Back to all posts
development
USE CASES
Company
Infrastructure
Workflows
Apr 1, 2025
April 2, 2025

Use Iceberg with UltiHash to power large-scale analytics

See how to combine UltiHash with Iceberg's structured metadata, boosting data query speed and management at scale.

Working with large-scale datasets is about efficient access, updates, and governance. And yet, this is where traditional table formats (e.g CSV and Hives tables) struggle:

  • Querying isn’t efficient: Pulling specific data (like “all events from the last 24 hours”) often means scanning an entire dataset, slowing everything down.
  • Schema evolution is not adaptable: Adding a new column or changing data types usually requires costly migrations or workarounds.
  • Complex version control & rollback systems: If something goes wrong, reverting to a previous state is complicated and not always reliable.
  • Partitioning overhead: Traditional formats rely on manual partitioning, which can lead to inefficient query planning or excessive small files.

Open Table Formats (like Iceberg) are the solution

Large datasets are rarely static: they change over time as new records are added, existing ones are updated, and outdated data gets deleted.

Open Table Formats, such as Iceberg, solve this by acting as a structured table format that keeps large datasets efficient and manageable. It allows data to be stored in a way that supports ACID (atomicity, consistency, isolation, durability) transactions (ensuring safe modifications without corruption) and time travel (the ability to query previous versions of the dataset). This makes handling real-world data changes far more reliable.

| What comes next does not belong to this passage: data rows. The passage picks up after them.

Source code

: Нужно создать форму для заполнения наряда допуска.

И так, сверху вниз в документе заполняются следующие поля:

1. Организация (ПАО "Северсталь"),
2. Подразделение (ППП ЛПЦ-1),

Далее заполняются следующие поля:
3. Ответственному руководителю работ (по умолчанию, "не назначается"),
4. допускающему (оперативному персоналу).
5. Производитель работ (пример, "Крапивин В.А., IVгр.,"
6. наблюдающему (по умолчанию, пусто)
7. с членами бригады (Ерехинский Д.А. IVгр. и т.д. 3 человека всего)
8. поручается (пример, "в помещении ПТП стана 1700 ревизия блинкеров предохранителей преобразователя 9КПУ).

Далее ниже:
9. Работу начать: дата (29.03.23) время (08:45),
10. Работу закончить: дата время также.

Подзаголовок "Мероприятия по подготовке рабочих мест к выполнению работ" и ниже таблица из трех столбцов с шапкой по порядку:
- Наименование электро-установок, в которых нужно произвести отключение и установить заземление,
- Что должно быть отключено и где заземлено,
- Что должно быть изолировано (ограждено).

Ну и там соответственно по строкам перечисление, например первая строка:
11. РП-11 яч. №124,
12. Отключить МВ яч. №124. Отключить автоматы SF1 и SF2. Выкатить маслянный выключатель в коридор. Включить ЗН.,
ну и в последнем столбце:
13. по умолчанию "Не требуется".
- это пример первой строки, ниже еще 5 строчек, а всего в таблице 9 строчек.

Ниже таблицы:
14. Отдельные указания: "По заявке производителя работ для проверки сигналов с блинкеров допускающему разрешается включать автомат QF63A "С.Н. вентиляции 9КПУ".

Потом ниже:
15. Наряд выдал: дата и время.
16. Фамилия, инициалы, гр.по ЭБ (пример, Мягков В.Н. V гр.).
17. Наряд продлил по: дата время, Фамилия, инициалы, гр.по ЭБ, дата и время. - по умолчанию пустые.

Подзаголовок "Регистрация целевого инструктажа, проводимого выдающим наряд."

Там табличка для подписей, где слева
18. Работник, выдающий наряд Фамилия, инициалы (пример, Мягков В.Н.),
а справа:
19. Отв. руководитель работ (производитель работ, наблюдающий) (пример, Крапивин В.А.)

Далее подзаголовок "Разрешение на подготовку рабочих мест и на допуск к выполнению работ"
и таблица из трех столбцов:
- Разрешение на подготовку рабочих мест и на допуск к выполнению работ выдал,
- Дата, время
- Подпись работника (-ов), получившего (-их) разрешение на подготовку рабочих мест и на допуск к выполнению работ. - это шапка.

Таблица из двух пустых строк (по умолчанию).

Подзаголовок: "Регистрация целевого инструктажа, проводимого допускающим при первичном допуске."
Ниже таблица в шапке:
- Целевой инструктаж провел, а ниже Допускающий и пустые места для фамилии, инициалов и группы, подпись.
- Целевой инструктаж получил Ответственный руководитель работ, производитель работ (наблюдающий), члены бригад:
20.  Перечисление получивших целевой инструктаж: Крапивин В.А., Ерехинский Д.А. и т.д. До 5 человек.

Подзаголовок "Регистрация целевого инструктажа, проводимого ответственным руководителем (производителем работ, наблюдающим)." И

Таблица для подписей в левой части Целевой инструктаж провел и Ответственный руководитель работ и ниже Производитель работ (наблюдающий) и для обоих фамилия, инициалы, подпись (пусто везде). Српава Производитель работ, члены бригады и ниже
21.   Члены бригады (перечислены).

But Iceberg (and other Open Table Formats) isn’t a database or a storage system, but rather a framework that organizes and tracks changes in datasets. The actual data files still need to be stored typically in an object storage, which is designed for durability, scalability, and cost-efficiency - making it the most practical option for managing large volumes of data files across distributed environments. Unlike traditional file systems, object storage can handle petabytes of data without running into performance bottlenecks.

This separation makes Iceberg powerful because:

  • ACID transactions ensure that updates, inserts, and deletes happen correctly, even when multiple processes modify the same dataset.
  • Time travel lets you access historical versions of your data, which is useful for audits, debugging, or comparing past and present records.
  • Flexible storage options mean that data is stored externally (usually in object storage), keeping costs down while maintaining scalability.

Think of Iceberg as a smart metadata layer: it doesn’t store data itself but keeps track of where files are, how they’re structured, and how changes should be handled. Without a scalable storage backend, Iceberg wouldn’t have anywhere to put the Parquet, ORC, or Avro files it organizes. That’s why object storage is essential to making Iceberg work at scale.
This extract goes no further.